Voilà pour la philosophie. Passons à la pratique. Car dans leur jeune histoire, les Manceaux de Go To The Dogs ! ont déjà connu plusieurs (en)vies. Tout d’abord trio formé en 2017 autour de la guitare d’Arnaud Edel, de la basse de Samuel Foucault et de la batterie de Jean-Emmanuel Doucet, le groupe a musclé son jeu deux ans plus tard avec l’arrivée de la trompette d’Aristide d’Agostino et des saxophones de Thibaud Thiolon. « Par rapport à ce qu’on faisait dans nos autres projets ensemble, le trio avait été un virage radical, plus rock, davantage dans le lâcher prise. On voulait continuer sur cette voie en intégrant plus de diversité dans les sons, les modes de jeux... » Sorti sur le label de leur collectif 3H10, le premier disque à cinq prenait pour nom de baptême Tesao, soit le nom d’une composition du virtuose brésilien de la guitare, Arthur Kampela.
La preuve que Go To The Dogs ! aime glisser entre les catégorisations comme l’anguille entre les mains. Dans sa bio Facebook, le quintet se décrit comme faisant du « jazz et du bowling ». Derrière la vanne qui rappelle le côté taquin de leur musique, on peut aussi y lire une volonté de faire un pas de côté par rapport aux groupes de jazz traditionnels. Ce n’est pas pour rien si, dans ses références, le groupe n’a pas que des disques (de l’Art Ensemble of Chicago à Christian Scott en passant par Bill Frisell), mais aussi des films (de Bertrand Blier à Wes Anderson), des séries (Kamelott) ou des BD (Marc-Antoine Mathieu). Bref des mondes où l’absurde et le décalage sont omniprésents.

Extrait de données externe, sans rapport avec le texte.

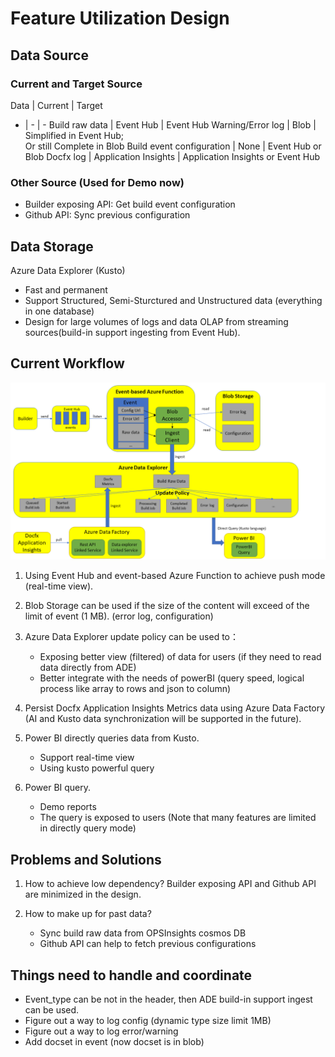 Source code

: # Feature Utilization Design

## Data Source

### Current and Target Source

Data | Current | Target
- | - | -
Build raw data | Event Hub | Event Hub
Warning/Error log | Blob | Simplified in Event Hub;<br> Or still Complete in Blob
Build event configuration | None | Event Hub or Blob
Docfx log | Application Insights | Application Insights or Event Hub

### Other Source (Used for Demo now)

+ Builder exposing API: Get build event configuration
+ Github API: Sync previous configuration

## Data Storage

Azure Data Explorer (Kusto)

+ Fast and permanent
+ Support Structured, Semi-Sturctured and Unstructured data (everything in one database)
+ Design for large volumes of logs and data OLAP from streaming sources(build-in support ingesting from Event Hub).

## Current Workflow

![workflow](./Materials/Event-Hub-to-ADE-workflow2.png)

1. Using Event Hub and event-based Azure Function to achieve push mode (real-time view).

2. Blob Storage can be used if the size of the content will exceed of the limit of event (1 MB). (error log, configuration)

3. Azure Data Explorer update policy can be used to：
    + Exposing better view (filtered) of data for users (if they need to read data directly from ADE)
    + Better integrate with the needs of powerBI (query speed, logical process like array to rows and json to column)

4. Persist Docfx Application Insights Metrics data using Azure Data Factory (AI and Kusto data synchronization will be supported in the future).

5. Power BI directly queries data from Kusto.
    + Support real-time view
    + Using kusto powerful query

6. Power BI query.
    + Demo reports
    + The query is exposed to users
    (Note that many features are limited in directly query mode)

## Problems and Solutions

1. How to achieve low dependency?
Builder exposing API and Github API are minimized in the design.

2. How to make up for past data?
    + Sync build raw data from OPSInsights cosmos DB
    + Github API can help to fetch previous configurations

## Things need to handle and coordinate

+ Event_type can be not in the header, then ADE build-in support ingest can be used.
+ Figure out a way to log config (dynamic type size limit 1MB)
+ Figure out a way to log error/warning
+ Add docset in event (now docset is in blob)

L’autre symbole, c’est le titre d’un de leurs morceaux, « Hyphenation », un mot anglais qui signifie à la fois trait d’union et césure. « Derrière la blague geek, ça évoque l’importance de la tradition, tout en essayant de s’en détacher. C’est un combat permanent pour nombre de groupes de jazz, dont le nôtre » L’expression elle-même go to the dogs peut vouloir dire battre de l’aile, aller à la dérive, partir en vrille. Comme si le plus important chez le quintet, c’était de jouer : dans tous les sens du terme et à chaque instant. « Ce qui nous a rapprochés, c’était l’envie de créer quelque chose ensemble, avant même de savoir de quelle manière on allait le faire ». Il faut dire qu’en parallèle à Go To The Dogs !, chacun d’entre eux joue dans des groupes ultra différents : de formations New Orleans à des projets indie-folk, de collaborations avec le cirque à des tributes à Zappa, d’aventures rap en épopées fusion. Mais une fois tous les cinq réunis, c’est une toute autre histoire : une véritable cour de re-création où l’on rit de se voir si libres.